Ecoute-moi
bien !
Qu’il soit grand ou petit, le débat suppose, je dirais même,
impose un échange. Dis-moi ce que tu penses… Exprime ton point de vue… En toute
franchise… Je te dirai ce que je pense de mon côté… On pourra argumenter,
contre-argumenter, s’opposer, se convaincre, s’énerver, se trouver des points
communs, mesurer nos divergences, se faire la gueule ou s’apprécier. Le débat
peut enrichir nos relations d’une dimension personnelle indéniable où on ne se
sent pas obligé d’acquiescer à une opinion qui ne nous plaît pas, où on peut
être soi-même, mesurer la responsabilité de dire ce que l’on pense et être
accepté pour ce que l’on est.
Dans la
vraie vie
Il peut toucher tous les domaines, de la philosophie et de la
morale à l’actualité sportive, de la politique à la gastronomie, des arts à la
médecine, du réchauffement climatique au
projet de rénovation du quartier Saint Jacques… Il revêt toutes les formes
possibles, il peut être violent, policé, caricatural, comme la télé sait les
proposer pour faire spectacle. Il peut révéler des caractères séduisants comme
il peut dézinguer des mastuvus prétentieux. Il est rarement anodin. Il nous
intéresse très souvent.
Sans doute parce que sachant que la vérité est souvent
fragile, cachée, compliquée, dialectique aurait dit Karl, nous ne nous
satisfaisons qu’à moitié des certitudes sommaires que nous véhiculons. Par le
débat nous pourrons avoir le sentiment de franchir un palier supérieur si nous
rencontrons des accointances. Nous saurons que la vérité est l’objet d’une
recherche inlassable, rarement gravée dans le marbre, et que le doute n’est pas
un crime.
En politique, il est la pierre angulaire de la démocratie, le
creuset où se construisent les majorités, la seule voie possible vers la prise
de décision collective. Nous nous inscrivons dans cette tradition inhérente à
toute république qui se respecte. Tout ça, c’est dans la vraie vie !
En
Macronie, c’est un peu différent
Quand englué dans la colère des gilets jaunes, Macron ouvre
un large débat, on suspecte, certes, un subterfuge pour se sortir d’une crise
profonde, mais on se dit que demander aux citoyens de donner leurs opinions,
c’est un peu mieux que d’envoyer des robots-cops leur taper dessus, que la vox
populi dans sa toute-puissance saura se frayer un chemin.

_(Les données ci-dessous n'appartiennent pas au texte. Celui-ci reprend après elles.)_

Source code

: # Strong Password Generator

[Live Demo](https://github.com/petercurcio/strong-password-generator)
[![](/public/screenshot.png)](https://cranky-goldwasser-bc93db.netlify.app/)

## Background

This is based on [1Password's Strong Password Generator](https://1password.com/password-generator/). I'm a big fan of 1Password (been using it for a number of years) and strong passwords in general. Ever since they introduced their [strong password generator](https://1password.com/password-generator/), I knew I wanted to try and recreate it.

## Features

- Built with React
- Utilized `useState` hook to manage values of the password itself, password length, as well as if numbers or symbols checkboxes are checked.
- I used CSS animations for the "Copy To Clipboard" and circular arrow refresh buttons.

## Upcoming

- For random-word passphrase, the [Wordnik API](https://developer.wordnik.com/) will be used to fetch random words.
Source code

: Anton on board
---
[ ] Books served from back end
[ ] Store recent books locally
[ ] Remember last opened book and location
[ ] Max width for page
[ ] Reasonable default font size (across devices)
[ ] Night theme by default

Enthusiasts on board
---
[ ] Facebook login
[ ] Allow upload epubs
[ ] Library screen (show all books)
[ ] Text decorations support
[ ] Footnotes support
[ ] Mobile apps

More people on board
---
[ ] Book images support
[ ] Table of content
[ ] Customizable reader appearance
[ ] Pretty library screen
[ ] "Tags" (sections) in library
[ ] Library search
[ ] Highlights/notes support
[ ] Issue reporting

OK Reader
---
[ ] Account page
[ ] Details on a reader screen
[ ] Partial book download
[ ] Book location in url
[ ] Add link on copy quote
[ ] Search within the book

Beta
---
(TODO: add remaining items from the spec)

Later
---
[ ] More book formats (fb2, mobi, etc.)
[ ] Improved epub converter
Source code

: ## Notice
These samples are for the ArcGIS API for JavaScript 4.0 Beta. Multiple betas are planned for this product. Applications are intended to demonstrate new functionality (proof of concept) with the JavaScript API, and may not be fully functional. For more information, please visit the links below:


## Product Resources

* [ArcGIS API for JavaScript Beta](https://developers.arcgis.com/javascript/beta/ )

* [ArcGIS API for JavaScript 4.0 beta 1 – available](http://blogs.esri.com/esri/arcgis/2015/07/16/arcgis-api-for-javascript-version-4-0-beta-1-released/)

Les opinions s’expriment, disons plutôt, qu’elles répètent ce
qu’elles ne cessaient d’exprimer depuis le début du mouvement, inlassablement,
sur la misère sociale, sur les fins de mois difficiles, sur la précarité
insoutenable, sur la démocratie malade, sur les inégalités sociales, sur
l’impérieuse nécessité de réponses rapides, tangibles, sur l’obligation pour un
pouvoir quelconque d’écouter son peuple.
Le mot qui
tue
Ecouter ! Le mot qui tue ! Pourtant sans écoute, il
n’y aura ni débat, ni rencontre, ni confrontation, ni avancée. L’absence
d’écoute est mortifère pour la vie sociale, politique, mais pas seulement, pour
la vie tout court. Macron, dans sa verticalité jupitérienne, dans sa
vertigineuse sottise, a décidé que son débat ne dirait que ce qu’il a envie
d’entendre, que la vox populi, c’est lui et personne d’autre, que cause
toujours tu m’intéresses… La caricature vivante de cette démarche fut donnée
lors de la rencontre à l’Elysée avec une bande d’intellectuels patentés…et sans doute naïfs. Ils ne sont pas
là pour donner leurs avis, exposer leurs points de vue, leurs visions de la
société, du monde… Ils sont là pour poser promptement, succinctement quelques
questions, pour se montrer à la téloche, pour servir la soupe à Jupiter
qui se réserve tout le temps de parole, pour répéter ce qu’il dit depuis le
début, qu’il ne changera rien, qu’il continuera à lécher les bottes des riches,
qu’il est là pour « réformer », c’est-à-dire casser, la fonction
publique, les retraites, l’école, l’assurance chômage, la constitution, la vie
politique. Et qu’il n’est surtout pas là pour écouter… quiconque a une opinion,
puisque l’opinion, c’est lui.
Avec le grand débat, la cinquième république dévoile un peu
plus ce que nous pressentions déjà, qu’elle n’a plus de république que le nom,
qu’elle est la forme actualisée d’un absolutisme qui refuse d’écouter.
Et pourtant n’est-ce pas ce que l’on apprend aux enfants dès
leur plus jeune âge.
Ecoute-moi bien…Emmanuel… Tu dérailles… Ecoute-moi
bien !
Jean-Marie Philibert.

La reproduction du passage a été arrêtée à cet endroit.